Odumodu proposes to fast-track collaborations with the SMEs in an integral manner – from the point of soil suitability (for crops) to quality seeds. Research is another area the agency needs support to impact more fully on the SMEs. For instance, it took long research for SON to find out that cocoa farmers use motor battery lead to fight pod infections which meant excess lead content in our cocoa that resulted in rejection. In that wise, SON is going to need the full support of research institutes which must up their games to key into the MINFOW project.
Nevertheless, one critical challenge Odumodu needs to improve on is the interface between his Agency and the user community of the various outcomes of their works. His private sector underpinning will surely come handy in so doing.
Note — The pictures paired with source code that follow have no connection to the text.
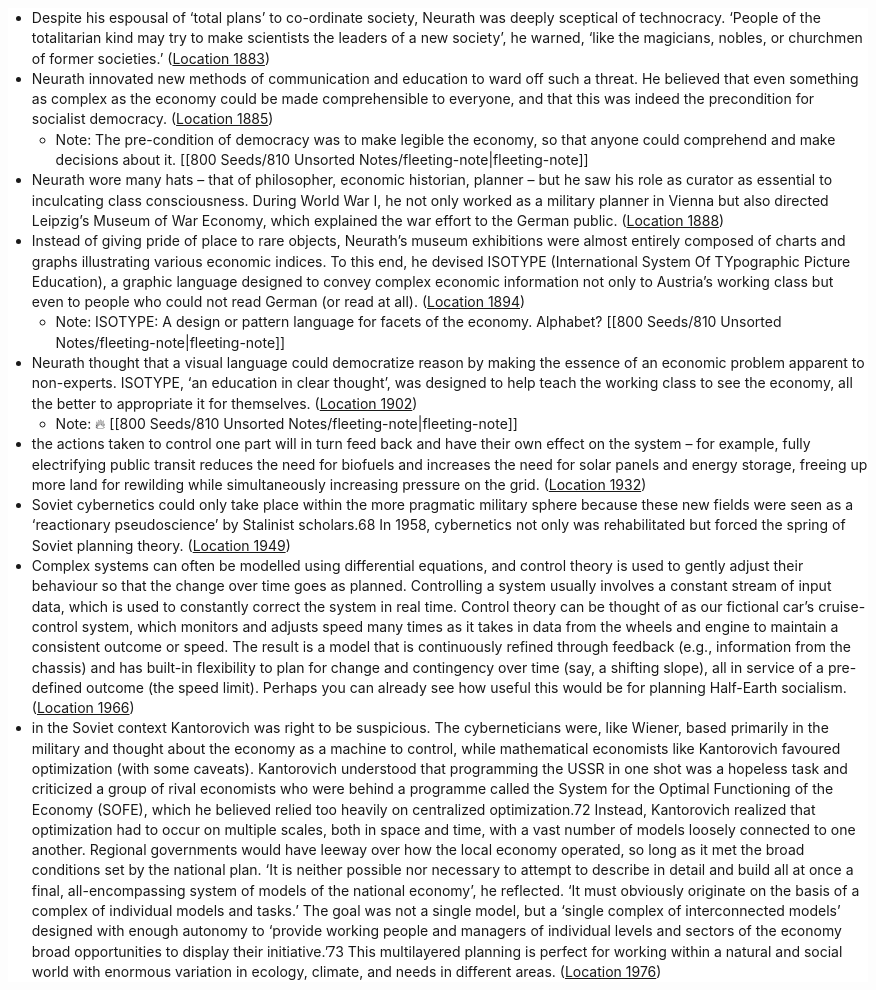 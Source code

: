 - Despite his espousal of ‘total plans’ to co-ordinate society, Neurath was deeply sceptical of technocracy. ‘People of the totalitarian kind may try to make scientists the leaders of a new society’, he warned, ‘like the magicians, nobles, or churchmen of former societies.’ ([Location 1883](https://readwise.io/to_kindle?action=open&asin=B08L5VD33V&location=1883))
- Neurath innovated new methods of communication and education to ward off such a threat. He believed that even something as complex as the economy could be made comprehensible to everyone, and that this was indeed the precondition for socialist democracy. ([Location 1885](https://readwise.io/to_kindle?action=open&asin=B08L5VD33V&location=1885))
    - Note: The pre-condition of democracy was to make legible the economy, so that anyone could comprehend and make decisions about it. [[800 Seeds/810 Unsorted Notes/fleeting-note\|fleeting-note]]
- Neurath wore many hats – that of philosopher, economic historian, planner – but he saw his role as curator as essential to inculcating class consciousness. During World War I, he not only worked as a military planner in Vienna but also directed Leipzig’s Museum of War Economy, which explained the war effort to the German public. ([Location 1888](https://readwise.io/to_kindle?action=open&asin=B08L5VD33V&location=1888))
- Instead of giving pride of place to rare objects, Neurath’s museum exhibitions were almost entirely composed of charts and graphs illustrating various economic indices. To this end, he devised ISOTYPE (International System Of TYpographic Picture Education), a graphic language designed to convey complex economic information not only to Austria’s working class but even to people who could not read German (or read at all). ([Location 1894](https://readwise.io/to_kindle?action=open&asin=B08L5VD33V&location=1894))
    - Note: ISOTYPE: A design or pattern language for facets of the economy. Alphabet? [[800 Seeds/810 Unsorted Notes/fleeting-note\|fleeting-note]]
- Neurath thought that a visual language could democratize reason by making the essence of an economic problem apparent to non-experts. ISOTYPE, ‘an education in clear thought’, was designed to help teach the working class to see the economy, all the better to appropriate it for themselves. ([Location 1902](https://readwise.io/to_kindle?action=open&asin=B08L5VD33V&location=1902))
    - Note: 🔥 [[800 Seeds/810 Unsorted Notes/fleeting-note\|fleeting-note]]
- the actions taken to control one part will in turn feed back and have their own effect on the system – for example, fully electrifying public transit reduces the need for biofuels and increases the need for solar panels and energy storage, freeing up more land for rewilding while simultaneously increasing pressure on the grid. ([Location 1932](https://readwise.io/to_kindle?action=open&asin=B08L5VD33V&location=1932))
- Soviet cybernetics could only take place within the more pragmatic military sphere because these new fields were seen as a ‘reactionary pseudoscience’ by Stalinist scholars.68 In 1958, cybernetics not only was rehabilitated but forced the spring of Soviet planning theory. ([Location 1949](https://readwise.io/to_kindle?action=open&asin=B08L5VD33V&location=1949))
- Complex systems can often be modelled using differential equations, and control theory is used to gently adjust their behaviour so that the change over time goes as planned. Controlling a system usually involves a constant stream of input data, which is used to constantly correct the system in real time. Control theory can be thought of as our fictional car’s cruise-control system, which monitors and adjusts speed many times as it takes in data from the wheels and engine to maintain a consistent outcome or speed. The result is a model that is continuously refined through feedback (e.g., information from the chassis) and has built-in flexibility to plan for change and contingency over time (say, a shifting slope), all in service of a pre-defined outcome (the speed limit). Perhaps you can already see how useful this would be for planning Half-Earth socialism. ([Location 1966](https://readwise.io/to_kindle?action=open&asin=B08L5VD33V&location=1966))
- in the Soviet context Kantorovich was right to be suspicious. The cyberneticians were, like Wiener, based primarily in the military and thought about the economy as a machine to control, while mathematical economists like Kantorovich favoured optimization (with some caveats). Kantorovich understood that programming the USSR in one shot was a hopeless task and criticized a group of rival economists who were behind a programme called the System for the Optimal Functioning of the Economy (SOFE), which he believed relied too heavily on centralized optimization.72 Instead, Kantorovich realized that optimization had to occur on multiple scales, both in space and time, with a vast number of models loosely connected to one another. Regional governments would have leeway over how the local economy operated, so long as it met the broad conditions set by the national plan. ‘It is neither possible nor necessary to attempt to describe in detail and build all at once a final, all-encompassing system of models of the national economy’, he reflected. ‘It must obviously originate on the basis of a complex of individual models and tasks.’ The goal was not a single model, but a ‘single complex of interconnected models’ designed with enough autonomy to ‘provide working people and managers of individual levels and sectors of the economy broad opportunities to display their initiative.’73 This multilayered planning is perfect for working within a natural and social world with enormous variation in ecology, climate, and needs in different areas. ([Location 1976](https://readwise.io/to_kindle?action=open&asin=B08L5VD33V&location=1976))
MINFOW does not sound melodious yet. It may never in the old tradition but the tune is bound to impact the national economy for good. In truth, rhyme and rhythm are not what they used to be but in our in internet age and language, the MINFOW concept is mind-blowing and can only come from a mind that looks far and sees opportunities long before others have any sensing of same.
Just imagine that two years from now, your four-year old child will ask if the school she is attending is MINFOW? What is that you retort and she looks you straight in the eyes and asks: does my school have a vision of the world or our proprietor and teachers local players? In same vein, job seekers will be asking prospective employers if they are MINFOW compatible or just another labour camp. It does not matter the business or person, MINFOW is going to be the checklist for relationships that cut across frontiers – education, manufacturing, farming as well services.
Made in Nigeria for the world, MINFOW, is a great dreamer’s child of destiny that is bound to redefine national economic fortunes for good because at the heart is the secret to the world market where only the best showcase selves and bid for market shares.
– Anatune – a brand strategist writes from Lagos.